_What is required_:
Hunt through the lines below for the string "onderneming" and copy each one that has it.

Data items:
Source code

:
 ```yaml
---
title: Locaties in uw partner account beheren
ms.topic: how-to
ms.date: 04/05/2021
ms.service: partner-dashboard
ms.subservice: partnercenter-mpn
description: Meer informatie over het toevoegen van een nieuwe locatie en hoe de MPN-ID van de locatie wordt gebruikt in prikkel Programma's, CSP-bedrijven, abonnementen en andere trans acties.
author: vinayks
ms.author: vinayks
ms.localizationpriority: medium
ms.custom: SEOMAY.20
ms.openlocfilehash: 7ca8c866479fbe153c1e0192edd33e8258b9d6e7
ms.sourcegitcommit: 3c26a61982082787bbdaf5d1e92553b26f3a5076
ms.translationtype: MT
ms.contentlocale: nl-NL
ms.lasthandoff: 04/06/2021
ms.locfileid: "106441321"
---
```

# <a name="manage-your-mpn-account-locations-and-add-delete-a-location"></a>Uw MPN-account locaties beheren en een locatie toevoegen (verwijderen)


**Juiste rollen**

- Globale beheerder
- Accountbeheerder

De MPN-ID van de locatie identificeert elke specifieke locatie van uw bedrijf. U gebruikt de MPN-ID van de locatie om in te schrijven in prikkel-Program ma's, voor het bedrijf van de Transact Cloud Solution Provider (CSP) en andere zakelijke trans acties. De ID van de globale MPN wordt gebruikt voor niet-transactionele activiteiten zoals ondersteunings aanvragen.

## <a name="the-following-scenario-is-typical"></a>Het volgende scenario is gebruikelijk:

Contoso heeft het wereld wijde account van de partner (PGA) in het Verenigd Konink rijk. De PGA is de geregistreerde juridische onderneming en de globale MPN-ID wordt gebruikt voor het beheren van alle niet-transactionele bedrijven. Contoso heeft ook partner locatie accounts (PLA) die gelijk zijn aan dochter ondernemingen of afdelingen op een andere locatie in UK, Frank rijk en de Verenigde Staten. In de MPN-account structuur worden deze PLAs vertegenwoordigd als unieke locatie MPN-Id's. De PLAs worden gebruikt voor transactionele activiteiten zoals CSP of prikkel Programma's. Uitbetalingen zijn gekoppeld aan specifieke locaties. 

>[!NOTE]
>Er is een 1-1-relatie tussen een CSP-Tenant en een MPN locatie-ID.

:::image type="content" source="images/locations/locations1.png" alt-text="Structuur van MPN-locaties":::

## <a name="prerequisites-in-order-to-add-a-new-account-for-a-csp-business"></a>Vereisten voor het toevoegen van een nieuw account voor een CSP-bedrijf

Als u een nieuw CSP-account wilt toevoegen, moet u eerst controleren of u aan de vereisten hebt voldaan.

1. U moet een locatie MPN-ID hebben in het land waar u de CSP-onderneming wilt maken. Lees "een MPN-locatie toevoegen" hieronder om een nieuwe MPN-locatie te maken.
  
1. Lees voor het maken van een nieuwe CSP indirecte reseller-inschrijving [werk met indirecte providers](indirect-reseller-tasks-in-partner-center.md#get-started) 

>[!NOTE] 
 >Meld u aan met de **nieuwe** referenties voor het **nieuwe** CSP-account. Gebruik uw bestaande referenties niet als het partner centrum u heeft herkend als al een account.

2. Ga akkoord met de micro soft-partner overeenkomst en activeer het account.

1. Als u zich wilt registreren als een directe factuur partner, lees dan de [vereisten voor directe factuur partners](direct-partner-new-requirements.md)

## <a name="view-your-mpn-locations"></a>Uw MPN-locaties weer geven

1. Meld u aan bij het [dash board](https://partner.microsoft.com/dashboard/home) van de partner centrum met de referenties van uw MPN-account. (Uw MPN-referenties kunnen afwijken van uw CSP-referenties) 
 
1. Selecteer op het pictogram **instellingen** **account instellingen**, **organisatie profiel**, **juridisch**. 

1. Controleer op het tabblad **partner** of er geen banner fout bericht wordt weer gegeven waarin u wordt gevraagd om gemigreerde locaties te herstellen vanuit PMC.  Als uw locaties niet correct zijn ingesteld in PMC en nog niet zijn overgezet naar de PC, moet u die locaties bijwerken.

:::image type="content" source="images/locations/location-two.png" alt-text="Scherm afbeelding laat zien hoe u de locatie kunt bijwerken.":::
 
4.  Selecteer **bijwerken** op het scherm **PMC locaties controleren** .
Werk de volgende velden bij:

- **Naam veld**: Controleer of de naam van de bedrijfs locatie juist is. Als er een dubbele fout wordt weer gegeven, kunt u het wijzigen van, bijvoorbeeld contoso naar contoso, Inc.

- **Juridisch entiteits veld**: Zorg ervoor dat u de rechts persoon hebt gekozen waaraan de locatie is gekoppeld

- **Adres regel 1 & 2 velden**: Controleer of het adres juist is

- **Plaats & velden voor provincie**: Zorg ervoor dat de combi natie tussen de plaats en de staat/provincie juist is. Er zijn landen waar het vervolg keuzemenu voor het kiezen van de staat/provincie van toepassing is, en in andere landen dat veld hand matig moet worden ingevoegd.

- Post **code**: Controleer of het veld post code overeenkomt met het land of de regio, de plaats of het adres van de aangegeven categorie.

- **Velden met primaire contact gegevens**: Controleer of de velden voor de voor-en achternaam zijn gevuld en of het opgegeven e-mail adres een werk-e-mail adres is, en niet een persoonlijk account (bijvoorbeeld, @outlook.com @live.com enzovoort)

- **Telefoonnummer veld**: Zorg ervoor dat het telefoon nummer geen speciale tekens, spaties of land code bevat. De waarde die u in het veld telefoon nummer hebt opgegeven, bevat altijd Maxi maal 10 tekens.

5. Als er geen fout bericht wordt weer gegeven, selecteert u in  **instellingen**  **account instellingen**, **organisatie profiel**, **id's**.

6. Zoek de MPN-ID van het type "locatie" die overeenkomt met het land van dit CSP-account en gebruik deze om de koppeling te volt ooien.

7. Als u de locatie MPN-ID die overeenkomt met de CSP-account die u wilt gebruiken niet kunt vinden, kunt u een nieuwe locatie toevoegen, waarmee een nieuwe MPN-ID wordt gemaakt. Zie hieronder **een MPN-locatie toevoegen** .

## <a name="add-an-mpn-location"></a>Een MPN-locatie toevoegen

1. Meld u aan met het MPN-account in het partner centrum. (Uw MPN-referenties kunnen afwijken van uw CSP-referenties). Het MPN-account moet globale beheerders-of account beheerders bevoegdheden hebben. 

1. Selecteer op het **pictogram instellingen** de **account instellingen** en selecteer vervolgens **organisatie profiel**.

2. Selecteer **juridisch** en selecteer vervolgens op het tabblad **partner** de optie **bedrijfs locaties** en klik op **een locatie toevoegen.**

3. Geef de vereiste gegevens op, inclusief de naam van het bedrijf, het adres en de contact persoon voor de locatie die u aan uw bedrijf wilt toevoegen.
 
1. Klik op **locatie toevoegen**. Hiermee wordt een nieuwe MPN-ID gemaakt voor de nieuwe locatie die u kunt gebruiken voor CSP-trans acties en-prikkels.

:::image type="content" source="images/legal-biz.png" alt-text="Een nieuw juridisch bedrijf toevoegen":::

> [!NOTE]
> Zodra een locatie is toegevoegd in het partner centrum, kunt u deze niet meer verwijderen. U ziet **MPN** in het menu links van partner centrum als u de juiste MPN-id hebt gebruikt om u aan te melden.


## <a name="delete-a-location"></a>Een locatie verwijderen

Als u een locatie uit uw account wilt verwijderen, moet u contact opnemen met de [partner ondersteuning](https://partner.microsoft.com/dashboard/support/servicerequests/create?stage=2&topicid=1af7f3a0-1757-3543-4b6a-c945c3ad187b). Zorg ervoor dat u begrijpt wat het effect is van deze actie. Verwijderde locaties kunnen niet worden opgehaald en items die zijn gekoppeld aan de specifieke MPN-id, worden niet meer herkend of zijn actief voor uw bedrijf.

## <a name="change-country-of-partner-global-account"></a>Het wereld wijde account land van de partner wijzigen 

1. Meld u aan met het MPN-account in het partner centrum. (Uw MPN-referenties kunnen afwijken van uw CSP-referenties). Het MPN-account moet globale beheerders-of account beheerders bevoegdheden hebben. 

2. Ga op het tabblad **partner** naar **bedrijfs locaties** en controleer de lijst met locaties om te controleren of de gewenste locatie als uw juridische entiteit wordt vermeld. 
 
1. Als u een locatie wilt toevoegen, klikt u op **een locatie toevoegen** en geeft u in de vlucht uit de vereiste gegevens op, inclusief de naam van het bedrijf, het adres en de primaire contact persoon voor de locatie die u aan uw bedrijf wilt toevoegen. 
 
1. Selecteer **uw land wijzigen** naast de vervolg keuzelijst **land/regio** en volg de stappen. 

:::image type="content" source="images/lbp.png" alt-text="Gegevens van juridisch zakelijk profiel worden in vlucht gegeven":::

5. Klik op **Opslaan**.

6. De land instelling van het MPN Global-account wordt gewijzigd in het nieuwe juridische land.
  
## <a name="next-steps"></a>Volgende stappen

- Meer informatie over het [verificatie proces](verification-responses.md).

_Reply_:
Contoso heeft het wereld wijde account van de partner (PGA) in het Verenigd Konink rijk. De PGA is de geregistreerde juridische onderneming en de globale MPN-ID wordt gebruikt voor het beheren van alle niet-transactionele bedrijven. Contoso heeft ook partner locatie accounts (PLA) die gelijk zijn aan dochter ondernemingen of afdelingen op een andere locatie in UK, Frank rijk en de Verenigde Staten. In de MPN-account structuur worden deze PLAs vertegenwoordigd als unieke locatie MPN-Id's. De PLAs worden gebruikt voor transactionele activiteiten zoals CSP of prikkel Programma's. Uitbetalingen zijn gekoppeld aan specifieke locaties. 
1. U moet een locatie MPN-ID hebben in het land waar u de CSP-onderneming wilt maken. Lees "een MPN-locatie toevoegen" hieronder om een nieuwe MPN-locatie te maken.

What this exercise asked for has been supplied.